HPV E6 structure organization
HPV infection induces host cells immortalization, which contributes immune response evasion and cancer development. Two main HPV genes stay hidden within host genome, making cells expresses the oncogenic proteins they code for. Over expression of E6 and E7 maintains the host cells immortalization, regulates cell phenotype and malignancy transformation and the consequent loss of mitosis control . E6 and E7 are highly expressed in tumor cervical cells, alter the synthesis and activity of cytokines and host tumor suppressor proteins, such as p53 .
E6 protein contains domain named E6 superfamily and a conserved zinc-binding motif.
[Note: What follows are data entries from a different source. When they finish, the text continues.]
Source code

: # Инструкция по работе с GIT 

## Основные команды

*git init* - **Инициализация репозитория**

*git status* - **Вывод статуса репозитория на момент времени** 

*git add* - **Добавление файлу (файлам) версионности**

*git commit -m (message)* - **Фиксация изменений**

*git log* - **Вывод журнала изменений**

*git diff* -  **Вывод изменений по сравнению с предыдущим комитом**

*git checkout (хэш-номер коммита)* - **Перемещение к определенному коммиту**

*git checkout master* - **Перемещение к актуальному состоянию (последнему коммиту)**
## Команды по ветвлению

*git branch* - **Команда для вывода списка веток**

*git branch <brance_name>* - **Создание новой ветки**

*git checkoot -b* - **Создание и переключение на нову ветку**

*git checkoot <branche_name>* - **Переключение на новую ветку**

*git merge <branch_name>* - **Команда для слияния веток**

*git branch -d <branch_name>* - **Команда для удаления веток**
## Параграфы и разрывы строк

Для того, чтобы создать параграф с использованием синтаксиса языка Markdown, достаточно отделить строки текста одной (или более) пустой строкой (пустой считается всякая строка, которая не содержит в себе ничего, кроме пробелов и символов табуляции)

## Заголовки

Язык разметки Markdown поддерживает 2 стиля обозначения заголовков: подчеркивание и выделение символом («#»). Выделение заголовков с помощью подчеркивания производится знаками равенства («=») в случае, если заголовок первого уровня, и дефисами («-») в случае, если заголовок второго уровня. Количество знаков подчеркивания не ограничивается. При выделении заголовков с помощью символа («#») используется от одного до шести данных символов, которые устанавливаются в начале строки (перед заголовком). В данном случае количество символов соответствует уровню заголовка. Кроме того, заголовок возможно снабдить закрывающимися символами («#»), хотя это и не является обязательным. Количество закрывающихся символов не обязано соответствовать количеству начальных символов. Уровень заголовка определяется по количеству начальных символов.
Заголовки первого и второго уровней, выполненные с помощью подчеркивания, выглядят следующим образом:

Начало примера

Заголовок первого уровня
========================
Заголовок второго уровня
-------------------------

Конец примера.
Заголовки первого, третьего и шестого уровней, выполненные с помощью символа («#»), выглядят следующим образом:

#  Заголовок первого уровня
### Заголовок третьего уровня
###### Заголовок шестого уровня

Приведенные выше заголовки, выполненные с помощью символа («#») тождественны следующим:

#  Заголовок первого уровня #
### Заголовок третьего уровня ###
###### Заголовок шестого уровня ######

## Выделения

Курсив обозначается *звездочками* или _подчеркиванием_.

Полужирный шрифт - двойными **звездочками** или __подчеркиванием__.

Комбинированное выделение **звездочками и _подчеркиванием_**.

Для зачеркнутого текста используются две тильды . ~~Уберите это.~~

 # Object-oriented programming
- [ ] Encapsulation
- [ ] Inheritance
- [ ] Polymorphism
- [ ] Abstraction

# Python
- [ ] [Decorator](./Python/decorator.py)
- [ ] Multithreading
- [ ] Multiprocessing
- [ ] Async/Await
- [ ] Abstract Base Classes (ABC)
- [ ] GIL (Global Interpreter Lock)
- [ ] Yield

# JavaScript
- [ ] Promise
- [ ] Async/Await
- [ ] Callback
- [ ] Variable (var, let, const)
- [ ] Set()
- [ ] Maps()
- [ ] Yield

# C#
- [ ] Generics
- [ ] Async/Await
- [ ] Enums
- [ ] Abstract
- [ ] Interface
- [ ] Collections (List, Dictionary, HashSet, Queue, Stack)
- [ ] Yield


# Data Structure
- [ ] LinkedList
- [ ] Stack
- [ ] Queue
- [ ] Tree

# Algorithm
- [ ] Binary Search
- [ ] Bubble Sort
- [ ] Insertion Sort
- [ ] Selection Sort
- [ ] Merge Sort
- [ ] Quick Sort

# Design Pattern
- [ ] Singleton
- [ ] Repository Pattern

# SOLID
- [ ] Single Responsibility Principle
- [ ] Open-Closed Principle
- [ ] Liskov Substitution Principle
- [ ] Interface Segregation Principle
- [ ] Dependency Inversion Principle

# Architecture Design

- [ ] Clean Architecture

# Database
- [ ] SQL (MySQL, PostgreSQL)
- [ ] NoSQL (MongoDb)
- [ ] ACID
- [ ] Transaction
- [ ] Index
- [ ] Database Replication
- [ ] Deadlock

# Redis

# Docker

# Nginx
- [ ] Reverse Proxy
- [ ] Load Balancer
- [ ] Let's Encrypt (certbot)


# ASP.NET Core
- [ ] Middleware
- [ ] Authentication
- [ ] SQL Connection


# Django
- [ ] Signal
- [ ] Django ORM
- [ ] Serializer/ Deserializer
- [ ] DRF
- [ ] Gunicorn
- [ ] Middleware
Through this motif, E6 is able to interfere with the metabolism host proteins such as those related to immune response (TRAF family)  and those that control cell cycle, such as p53 . Approximately 46% of E6 structural are helical spanning through 176 amino acid residues and 20?ta-sheet spanning through 79 residues. Figure 3A shows the most stable conformational surface structure of HPV E6 when bound to TRAF5 and their interface of interaction. Figure 3B shows the pattern of alfa-helices and beta-strands that comprise the secondary structure of the protein.
Interaction between TRAF5 and HPV E6
Figure 4A and B shows the best model of interaction between TRAF5 and HPV E6. Amino acid residues scored as hot spots stabilize the large interface of interaction between the bindings of host-pathogen proteins. The residues that most contribute to free-energy of binding are listed on table 1. The hot spot residues are place within the interface of interaction (Figure 4) and they interact with amino acid from the other protein through polar, hydrophobic and electrostatic interactions. Interestingly, all the residues that most contribute to the stabilization of the complex are polar amino acids.
Table 1: Amino acid residues that most contribute to a stable interaction between TRAF5 and E6
Polar interactions are key contributors to the specificity of interactions. Here, we hypothesize that for high-risk HPV types (such as HPV 16), the complex formed by E6 and TRAF5 are well stabilized mainly by those residues (Table 1) and this interaction my reduce TRAF5 activity. Therefore, it alters the levels of cytokines for a proper immune response.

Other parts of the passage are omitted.